A política ambiental do país, que já está em frangalhos, corre o risco de ser jogada de vez no lixo se o Senado aprovar nesta semana o que os parlamentares chamam de "novo marco de regularização fundiária". Na verdade, os projetos de lei 2.633/2020, que aumenta o tamanho das terras da União passíveis de regularização sem vistoria prévia, e 510/2021, que amplia o prazo para dar legalidade a áreas invadidas, são um incentivo escancarado à grilagem. Os senadores que primam pelo bom senso não podem endossar esse crime.
A votação desses projetos de lei, prevista para esta quarta-feira, vem pouco depois de o Brasil assumir importantes compromissos na COP26. Toda a promessa de reduzir significativamente a emissão de carbono será enterrada por invasões e mais desmatamentos. As propostas que serão analisadas no Senado, na verdade, vêm no sentido de reforçar todo o desmonte da área ambiental. Com o atual governo, ficou barato grilar terras, tanto que não há mais fronteiras para os criminosos. Eles tomam de assalto áreas de proteção e de reservas indígenas certos de que não serão expulsos. Pelo contrário, terão as bençãos para tornar tudo legal, pois, de tempos em tempos, mudanças na legislação vão favorecê-los.
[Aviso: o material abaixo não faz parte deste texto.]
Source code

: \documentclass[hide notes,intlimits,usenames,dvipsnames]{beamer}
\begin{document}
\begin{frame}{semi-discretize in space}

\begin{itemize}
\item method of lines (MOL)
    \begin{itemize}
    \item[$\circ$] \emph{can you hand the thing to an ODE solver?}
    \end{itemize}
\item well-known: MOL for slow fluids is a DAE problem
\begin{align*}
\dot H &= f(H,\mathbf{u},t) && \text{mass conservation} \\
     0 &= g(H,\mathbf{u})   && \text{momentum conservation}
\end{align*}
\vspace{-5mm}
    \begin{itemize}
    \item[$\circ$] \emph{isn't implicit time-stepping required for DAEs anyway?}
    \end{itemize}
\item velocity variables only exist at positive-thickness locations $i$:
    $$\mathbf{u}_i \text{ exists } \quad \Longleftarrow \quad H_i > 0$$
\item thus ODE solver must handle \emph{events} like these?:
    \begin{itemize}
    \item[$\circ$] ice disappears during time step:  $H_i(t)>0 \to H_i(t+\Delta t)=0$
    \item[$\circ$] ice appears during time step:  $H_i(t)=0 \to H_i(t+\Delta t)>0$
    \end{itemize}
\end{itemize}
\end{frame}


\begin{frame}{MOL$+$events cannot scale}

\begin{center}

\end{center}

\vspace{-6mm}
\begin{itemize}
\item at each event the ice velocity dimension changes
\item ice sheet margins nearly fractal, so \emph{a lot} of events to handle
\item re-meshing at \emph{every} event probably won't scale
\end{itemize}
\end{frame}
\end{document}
É imperioso ressaltar que, em 2021, o Brasil registrou a maior taxa de desmatamento anual dos últimos 15 anos. Isso quer dizer que 13.235 km² de floresta foram devastados em apenas 12 meses. Portanto, não há nada que justifique tamanho retrocesso na legislação. Não há como acreditar no argumento dos que defendem o projeto de lei 2.633/2020, de que a regularização sem vistoria prévia impedirá fraudes. No entender de especialistas, nem mesmo num mundo ideal, com um sistema de fiscalização robusto, seria possível garantir a integridade das declarações de grileiros.
No caso do projeto de lei 510/2021, já existe um limite para se dar regularidade a terras invadidas: 22 de julho de 2008. A proposta que está com os senadores prevê anistia a grileiros até 2017. Ou seja, estará se premiando quem continuou praticando crimes. Um absurdo completo. O governo, por sinal, já mostrou que, da forma como está hoje, a legislação funciona e protege, sobretudo, os pequenos produtores, que não são devastadores. O próprio presidente Jair Bolsonaro distribuiu uma série de títulos de terra no Pará. Abrir a porteira agora premiará invasores contumazes, além de ampliar os prejuízos para a União, pois o que se está roubando é patrimônio público.
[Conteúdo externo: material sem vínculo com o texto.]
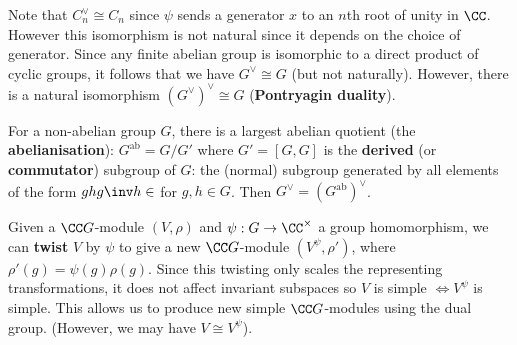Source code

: \begin{rmk}
	Note that $C_n^\vee \cong C_n$ since $\psi$ sends a generator $x$ to an $n$th root of unity in $\CC$.
	However this isomorphism is not natural since it depends on the choice of generator.
	Since any finite abelian group is isomorphic to a direct product of cyclic groups, it follows that we have $G^\vee \cong G$ (but not naturally).
	However, there is a natural isomorphism $(G^\vee)^\vee \cong G$ (\textbf{Pontryagin duality}).
	
	For a non-abelian group $G$, there is a largest abelian quotient (the \textbf{abelianisation}): $G^\text{ab} = G/G'$ where $G'=[G,G]$ is the \textbf{derived} (or \textbf{commutator}) subgroup of $G$: the (normal) subgroup generated by all elements of the form $ghg\inv h\in$ for $g,h \in G$.
	Then $G^\vee=(G^\text{ab})^\vee$.
	
	Given a $\CC G$-module $(V,\rho)$ and $\psi: G \to \CC^\times$ a group homomorphism, we can \textbf{twist} $V$ by $\psi$ to give a new $\CC G$-module $(V^\psi,\rho')$, where $\rho'(g)=\psi(g)\rho(g)$.
	Since this twisting only scales the representing transformations, it does not affect invariant subspaces so $V$ is simple $\iff V^\psi$ is simple.
	This allows us to produce new simple $\CC G$-modules using the dual group.
	(However, we may have $V \cong V^\psi$).
\end{rmk}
Quem acompanha o dia a dia das questões ambientais temem que uma área equivalente a 1,43 milhão de km² (a 29% da Amazônia), sem informação de destinação fundiária, se transforme no principal alvo da grilagem, resultando em mais conflitos fundiários e afastando investimentos de qualidade para o desenvolvimento na região. Um país que se diz sério, que já liderou o debate ambiental no mundo, não pode escancarar as porteiras de vez. A despeito de todo o retrocesso e das tentativas contínuas de se premiar os desmatadores, o Congresso tem instrumentos para recolocar o Brasil nos eixos. Basta não se render aos lobbies que têm no Palácio do Planalto sua maior fonte de reverberação.
A sociedade não pode se calar diante de tanto descalabro. Parte dos senadores que votarão as propostas que legalizam o roubo de terra pública e dão licença para desmatar terá de enfrentar as urnas no próximo ano. A resposta mais contundente que se poderá dar é não garantir um novo mandato aos parlamentares, independentemente dos cargos aos quais concorrerem. O meio ambiente é um patrimônio de todos. O resultado do descuido dos últimos anos com ele está aí: eventos climáticos extremos cada vez mais presentes, com destruição e mortes. Felizmente, ainda há tempo para agir. A começar pelo Senado dizendo não aos projetos de lei 2.633/2020 e 510/2021.